La primera: hay en el mundo una minoría de personas que conforman el mundo “indígena” y tienen necesidad de ser protegidos de la voracidad de los poderosos y aún de Estados inconscientes. Estas comunidades pierden su espacio de tierra, llamada “reserva”, de esta forma son expulsados de los territorios donde viven hace miles de años, viviendo ancestralmente con su propia cultura. El Papa Francisco y cuántas organizaciones mundiales promueven agudizar la conciencia responsable para hacer un frente común de defensa.

La segunda: desde hace ya varias décadas, la comunidad científica del mundo viene avisando de la grave situación que compromete al planeta y a la familia humana si no se ponen los medios para afrontar el calentamiento global. Se han celebrado cientos de congresos para analizar la explotación del hombre sobre la tierra, los efectos cada vez más sensibles, en los que se observa el rápido avance del calentamiento. El Papa asesorado por la misma sociedad científica se apersona como Jefe de la Iglesia Católica para afrontar desde sus posibilidades el calentamiento y apoyar el esfuerzo para aminorar, frenar y hacer desaparecer el peligro, cuasi inminente que se prevé sobre las generaciones venideras.

Este Sínodo ha sido uno de los más seguidos por la opinión pública mundial, creando como era de esperar, criterios dispares. Hay quienes aprueban la iniciativa del Papa, pero existen voces divergentes a quienes no les parece bien la protección de las comunidades indígenas y respecto al calentamiento, opinan que son exageraciones de la comunidad científica como del Papa. Estas posiciones contrarias no solo provienen de Estados, de agrupaciones humanas, sino del mismo seno de la Iglesia Católica, que son las más lamentables.

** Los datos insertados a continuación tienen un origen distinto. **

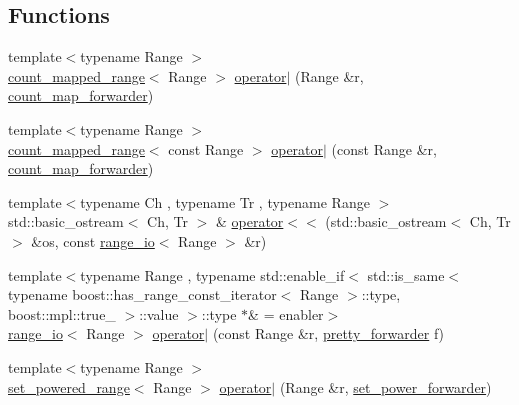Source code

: \subsection*{\-Functions}
\begin{DoxyCompactItemize}
\item 
{\footnotesize template$<$typename Range $>$ }\\\hyperlink{classyuh_1_1range__detail_1_1count__mapped__range}{count\-\_\-mapped\-\_\-range}$<$ \-Range $>$ \hyperlink{namespaceyuh_1_1range__detail_a128712717771a96265117e448135e6b8}{operator$|$} (\-Range \&r, \hyperlink{structyuh_1_1range__detail_1_1count__map__forwarder}{count\-\_\-map\-\_\-forwarder})
\item 
{\footnotesize template$<$typename Range $>$ }\\\hyperlink{classyuh_1_1range__detail_1_1count__mapped__range}{count\-\_\-mapped\-\_\-range}$<$ const \-Range $>$ \hyperlink{namespaceyuh_1_1range__detail_a5be2a0d7d9e02960bca7acc73d610efc}{operator$|$} (const \-Range \&r, \hyperlink{structyuh_1_1range__detail_1_1count__map__forwarder}{count\-\_\-map\-\_\-forwarder})
\item 
{\footnotesize template$<$typename Ch , typename Tr , typename Range $>$ }\\std\-::basic\-\_\-ostream$<$ \-Ch, \-Tr $>$ \& \hyperlink{namespaceyuh_1_1range__detail_a6a69e861128439de1b09739e9d88d6c6}{operator$<$$<$} (std\-::basic\-\_\-ostream$<$ \-Ch, \-Tr $>$ \&os, const \hyperlink{structyuh_1_1range__detail_1_1range__io}{range\-\_\-io}$<$ \-Range $>$ \&r)
\item 
{\footnotesize template$<$typename Range , typename std\-::enable\-\_\-if$<$ std\-::is\-\_\-same$<$ typename boost\-::has\-\_\-range\-\_\-const\-\_\-iterator$<$ Range $>$\-::type, boost\-::mpl\-::true\-\_\- $>$\-::value $>$\-::type $\ast$\&  = enabler$>$ }\\\hyperlink{structyuh_1_1range__detail_1_1range__io}{range\-\_\-io}$<$ \-Range $>$ \hyperlink{namespaceyuh_1_1range__detail_a80175b98364b0c303ffdfcb32617ce4d}{operator$|$} (const \-Range \&r, \hyperlink{structyuh_1_1range__detail_1_1pretty__forwarder}{pretty\-\_\-forwarder} f)
\item 
{\footnotesize template$<$typename Range $>$ }\\\hyperlink{classyuh_1_1range__detail_1_1set__powered__range}{set\-\_\-powered\-\_\-range}$<$ \-Range $>$ \hyperlink{namespaceyuh_1_1range__detail_ade0b1e4024c0bba4ebcc9ba0a977512a}{operator$|$} (\-Range \&r, \hyperlink{structyuh_1_1range__detail_1_1set__power__forwarder}{set\-\_\-power\-\_\-forwarder})

\end{DoxyCompactItemize}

Respecto a la actividad pastoral de la Iglesia a favor de comunidades indígenas, hubo en el sínodo voces acerca de ordenar sacerdotes a varones casados; de ordenar a mujeres y aún de crear un rito eucarístico especial. Amén de otras iniciativas. Todo ese rico material y las abundantes propuestas, quedan, en primer lugar, a la autoridad, criterio y magisterio del Papa Francisco y también para el estudio concienzudo de los organismos de la Iglesia en el Vaticano.

Los dos temas básicos tratados serán propuestos por el Papa dentro de unos meses, mediante la exhortación apostólica, que consiste en la exposición doctrinal oficial de la iglesia católica, en base al texto elaborado por el sínodo. La toma de posición del Papa será la que reciba la opinión pública y la que han de observar los católicos. ¿Cuáles serán las reacciones? ¿Cómo será recibida esa exhortación apostólica dentro y fuera de la Iglesia?

De todas formas, el mencionado y concluido sínodo queda para la historia y será punto de referencia para el próximo futuro. Tengamos en cuenta que la iglesia católica no es una comunidad humana presidida por el Papa, sino que es el nuevo Pueblo de Dios dirigido por el Espíritu Santo, Él es quien, en definitiva, protegiendo su pueblo, nos mostrará el camino a seguir.